#### [Given data]
::::

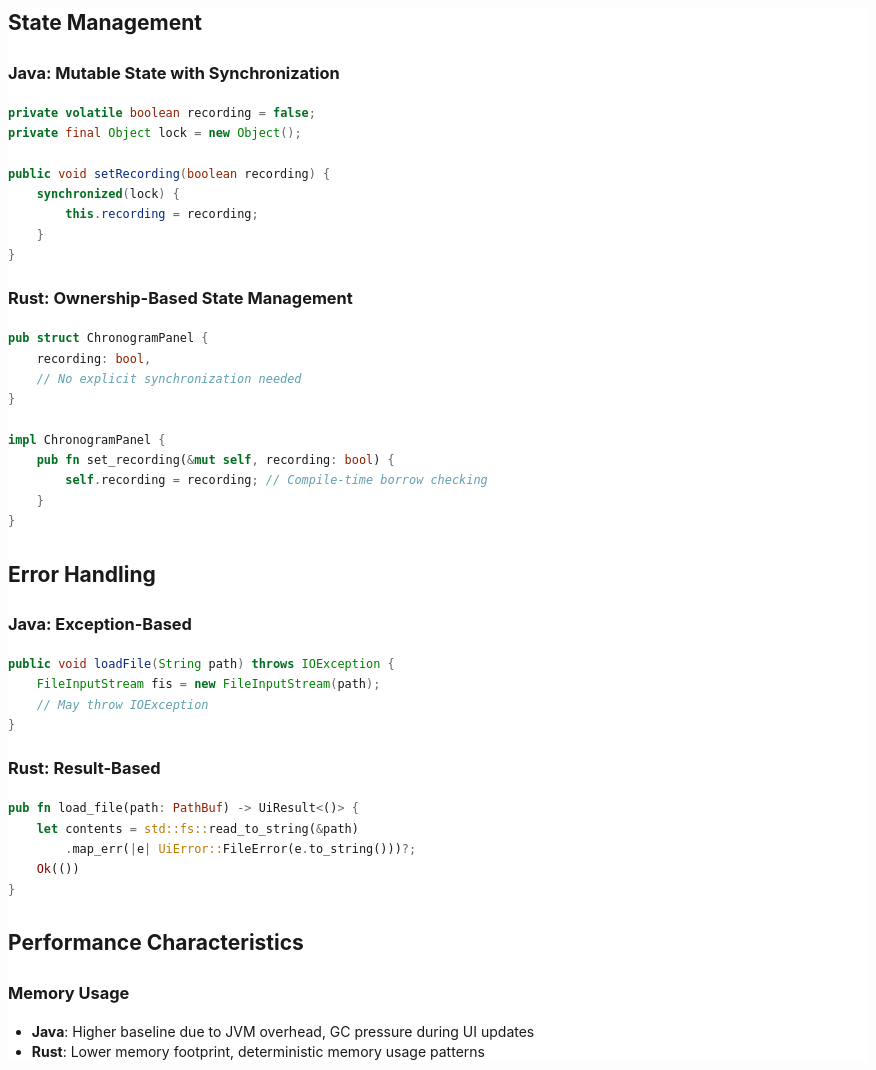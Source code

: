 ## State Management

### Java: Mutable State with Synchronization
```java
private volatile boolean recording = false;
private final Object lock = new Object();

public void setRecording(boolean recording) {
    synchronized(lock) {
        this.recording = recording;
    }
}
```

### Rust: Ownership-Based State Management
```rust
pub struct ChronogramPanel {
    recording: bool,
    // No explicit synchronization needed
}

impl ChronogramPanel {
    pub fn set_recording(&mut self, recording: bool) {
        self.recording = recording; // Compile-time borrow checking
    }
}
```

## Error Handling

### Java: Exception-Based
```java
public void loadFile(String path) throws IOException {
    FileInputStream fis = new FileInputStream(path);
    // May throw IOException
}
```

### Rust: Result-Based
```rust
pub fn load_file(path: PathBuf) -> UiResult<()> {
    let contents = std::fs::read_to_string(&path)
        .map_err(|e| UiError::FileError(e.to_string()))?;
    Ok(())
}
```

## Performance Characteristics

### Memory Usage
- **Java**: Higher baseline due to JVM overhead, GC pressure during UI updates
- **Rust**: Lower memory footprint, deterministic memory usage patterns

::::

#### [Exercise aim]
Retype all the material word for word while skipping any picture it contains.

#### [Expected answer]
Source code

: ## State Management

### Java: Mutable State with Synchronization
```java
private volatile boolean recording = false;
private final Object lock = new Object();

public void setRecording(boolean recording) {
    synchronized(lock) {
        this.recording = recording;
    }
}
```

### Rust: Ownership-Based State Management
```rust
pub struct ChronogramPanel {
    recording: bool,
    // No explicit synchronization needed
}

impl ChronogramPanel {
    pub fn set_recording(&mut self, recording: bool) {
        self.recording = recording; // Compile-time borrow checking
    }
}
```

## Error Handling

### Java: Exception-Based
```java
public void loadFile(String path) throws IOException {
    FileInputStream fis = new FileInputStream(path);
    // May throw IOException
}
```

### Rust: Result-Based
```rust
pub fn load_file(path: PathBuf) -> UiResult<()> {
    let contents = std::fs::read_to_string(&path)
        .map_err(|e| UiError::FileError(e.to_string()))?;
    Ok(())
}
```

## Performance Characteristics

### Memory Usage
- **Java**: Higher baseline due to JVM overhead, GC pressure during UI updates
- **Rust**: Lower memory footprint, deterministic memory usage patterns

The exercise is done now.